In an incident reminiscent of Prof. Shkolnik in the movie, Epstein showed up late to the university’s gala opening ceremony on Mount Scopus in 1925, probably because of his conviction that true scholars should avoid the glare of publicity. In the film, Epstein is very thinly disguised as a “Prof. J. N. Feinstein,” the author of the volume where Shkolnik achieved his brush with immortality by being cited in the eponymous footnote
In the movie, Shkolnik’s life work focuses on his reconstruction of a text of the Jerusalem Talmud based on quotations from medieval authors. His efforts are ultimately frustrated when a rival has the good fortune to discover and publish the actual manuscript.
This episode is based on an actual exploit in the annals of rabbinic scholarship: It had long been noticed that several medieval rabbis were citing passages from the Jerusalem Talmud that are not found in the standard versions, and were unlikely to have been authentic. The eminent Viktor Aptowitzer of Vienna propounded a theory that those scholars were making use of a compendium—which he dubbed the Sefer Yerushalmi—in which the text of the Jerusalem Talmud was supplemented by an assortment of other texts and commentaries. Aptowitzer proposed his own plausible reconstruction of the Sefer Yerushalmi, but his thesis could never be more than speculative as long as no actual manuscripts were known
By the 1980s, several manuscript pages came to light that fit the description of Aptowitzer’s hypothetical compendium. In addition to corroborating his theory, these pages contributed greatly to our knowledge of rabbinic studies in medieval Europe. The pages were recovered from bookbindings into which they had been embedded after being confiscated from their original Jewish owners in the early fifteenth century. Unlike the film plot, that discovery involved (to the best of my knowledge) no overt academic acrimonies.

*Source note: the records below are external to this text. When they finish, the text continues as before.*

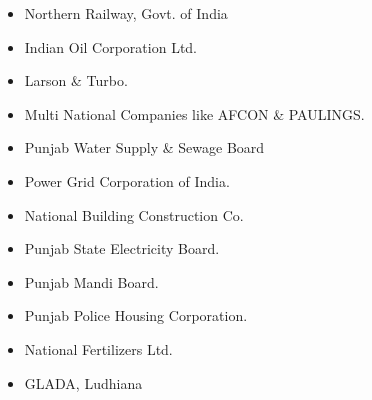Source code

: \begin{itemize}
\item Northern Railway, Govt. of India
\item Indian Oil Corporation Ltd.
\item Larson \& Turbo.
\item Multi National Companies like AFCON \& PAULINGS.
\item Punjab Water Supply \& Sewage Board
\item Power Grid Corporation of India.
\item National Building Construction Co.
\item Punjab State Electricity Board.
\item Punjab Mandi Board.
\item Punjab Police Housing Corporation.
\item National Fertilizers Ltd.
\item GLADA, Ludhiana
\end{itemize}


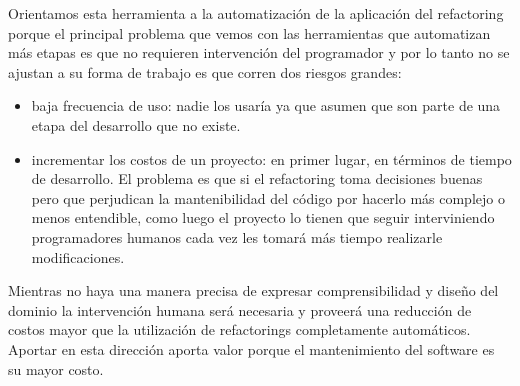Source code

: \begin{description}
Orientamos esta herramienta a la automatización de la aplicación del refactoring
porque el principal problema que vemos con las herramientas que automatizan más
etapas es que no requieren intervención del programador y por lo tanto no se
ajustan a su forma de trabajo es que corren dos riesgos grandes:

\begin{itemize}
    \item baja frecuencia de uso: nadie los usaría ya que asumen que son parte
      de una etapa del desarrollo que no existe.
    \item incrementar los costos de un proyecto: en primer lugar, en términos de
      tiempo de desarrollo. El problema es que si el refactoring toma decisiones
      buenas pero que perjudican la mantenibilidad del código por hacerlo más
      complejo o menos entendible, como luego el proyecto lo tienen que seguir
      interviniendo programadores humanos cada vez les tomará más tiempo
      realizarle modificaciones.
\end{itemize}

Mientras no haya una manera precisa de expresar comprensibilidad y diseño del
dominio la intervención humana será necesaria y proveerá una reducción de costos
mayor que la utilización de
refactorings completamente automáticos. Aportar en esta dirección aporta valor
porque el mantenimiento del software es su mayor costo.



% 



\end{description}
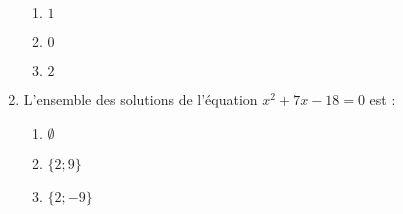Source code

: \documentclass[oneside,twocolumn,landscape]{book}
\begin{document}
\begin{enumerate}
\begin{enumerate}

\item\BonneReponse $1$

\item\MauvaiseReponse $0$


\item\MauvaiseReponse $2$

\end{enumerate}



\item L'ensemble des solutions de l'équation $x^{2}+7 x-18=0$ est :

\begin{enumerate}

\item\MauvaiseReponse $\emptyset$


\item\MauvaiseReponse $\{2 ; 9\}$

\item\BonneReponse $\{2 ;-9\}$

\end{enumerate}








\end{enumerate}
\end{document}
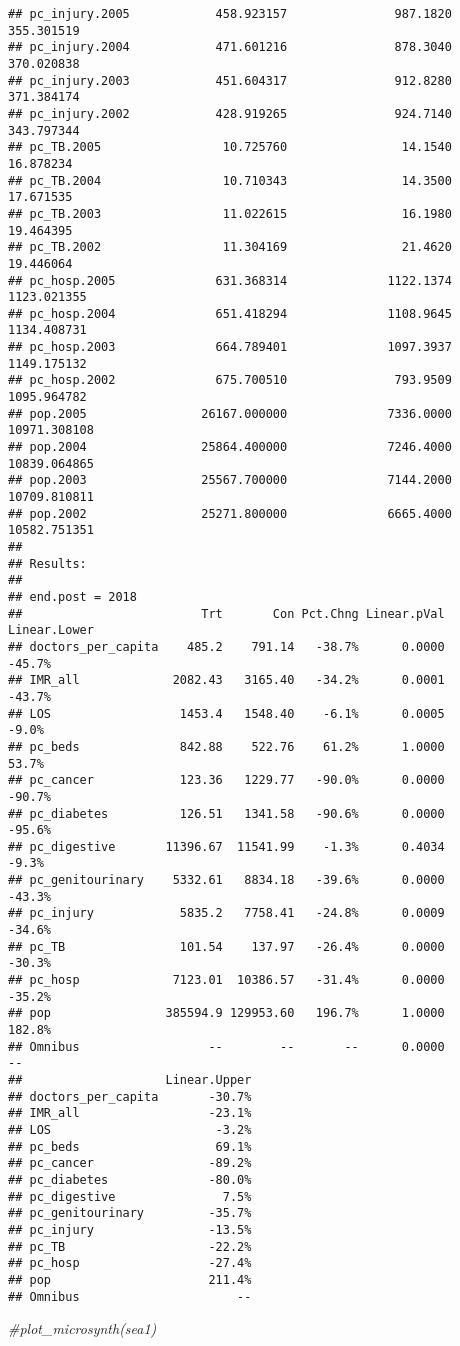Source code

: \documentclass[
]{article}
\newenvironment{Shaded}{\begin{snugshade}}{\end{snugshade}}
\newcommand{\CommentTok}[1]{\textcolor[rgb]{0.56,0.35,0.01}{\textit{#1}}}
\begin{document}
\begin{verbatim}
## pc_injury.2005            458.923157               987.1820   355.301519
## pc_injury.2004            471.601216               878.3040   370.020838
## pc_injury.2003            451.604317               912.8280   371.384174
## pc_injury.2002            428.919265               924.7140   343.797344
## pc_TB.2005                 10.725760                14.1540    16.878234
## pc_TB.2004                 10.710343                14.3500    17.671535
## pc_TB.2003                 11.022615                16.1980    19.464395
## pc_TB.2002                 11.304169                21.4620    19.446064
## pc_hosp.2005              631.368314              1122.1374  1123.021355
## pc_hosp.2004              651.418294              1108.9645  1134.408731
## pc_hosp.2003              664.789401              1097.3937  1149.175132
## pc_hosp.2002              675.700510               793.9509  1095.964782
## pop.2005                26167.000000              7336.0000 10971.308108
## pop.2004                25864.400000              7246.4000 10839.064865
## pop.2003                25567.700000              7144.2000 10709.810811
## pop.2002                25271.800000              6665.4000 10582.751351
## 
## Results: 
## 
## end.post = 2018
##                         Trt       Con Pct.Chng Linear.pVal Linear.Lower
## doctors_per_capita    485.2    791.14   -38.7%      0.0000       -45.7%
## IMR_all             2082.43   3165.40   -34.2%      0.0001       -43.7%
## LOS                  1453.4   1548.40    -6.1%      0.0005        -9.0%
## pc_beds              842.88    522.76    61.2%      1.0000        53.7%
## pc_cancer            123.36   1229.77   -90.0%      0.0000       -90.7%
## pc_diabetes          126.51   1341.58   -90.6%      0.0000       -95.6%
## pc_digestive       11396.67  11541.99    -1.3%      0.4034        -9.3%
## pc_genitourinary    5332.61   8834.18   -39.6%      0.0000       -43.3%
## pc_injury            5835.2   7758.41   -24.8%      0.0009       -34.6%
## pc_TB                101.54    137.97   -26.4%      0.0000       -30.3%
## pc_hosp             7123.01  10386.57   -31.4%      0.0000       -35.2%
## pop                385594.9 129953.60   196.7%      1.0000       182.8%
## Omnibus                  --        --       --      0.0000           --
##                    Linear.Upper
## doctors_per_capita       -30.7%
## IMR_all                  -23.1%
## LOS                       -3.2%
## pc_beds                   69.1%
## pc_cancer                -89.2%
## pc_diabetes              -80.0%
## pc_digestive               7.5%
## pc_genitourinary         -35.7%
## pc_injury                -13.5%
## pc_TB                    -22.2%
## pc_hosp                  -27.4%
## pop                      211.4%
## Omnibus                      --
\end{verbatim}

\begin{Shaded}
\begin{Highlighting}[]
\CommentTok{\#plot\_microsynth(sea1)}
\end{Highlighting}
\end{Shaded}
\end{document}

As it happens, I was personally involved in a very similar scenario. For purposes of my Masters thesis I consulted (via microfilm copy) a manuscript containing sections the Babylonian Talmud, housed in a Spanish monastery. In the thesis I reported that the margins of that manuscript appeared to contain numerous quotations from the Jerusalem Talmud that warranted separate investigation. Shortly afterwards, my supervisor called me to a meeting at which he appeared very agitated; and he grilled me enigmatically about whether any of my other teachers might be using that manuscript in their research.
Within a few days, an article appeared in the Israeli press proclaiming with great fanfare his discovery of an important new Spanish manuscript containing a large chunk of the Jerusalem Talmud. Owing to the extreme scarcity of such manuscripts, his eventual (posthumous) publication of the edition and commentary was a major scholarly coup. The volume included a vague reference to the previous scholars who had made use of the manuscript but failed to appreciate its importance.
Come to think of it, my name did make it into one of Prof. Epstein’s books. In the preface to a posthumous collection of his articles, his son acknowledged my role in preparing the index. It’s not quite top billing, but I suppose that scholars must be content with such modest forms of immortality.
I will wait patiently for an enterprising producer to turn it into an award-winning movie.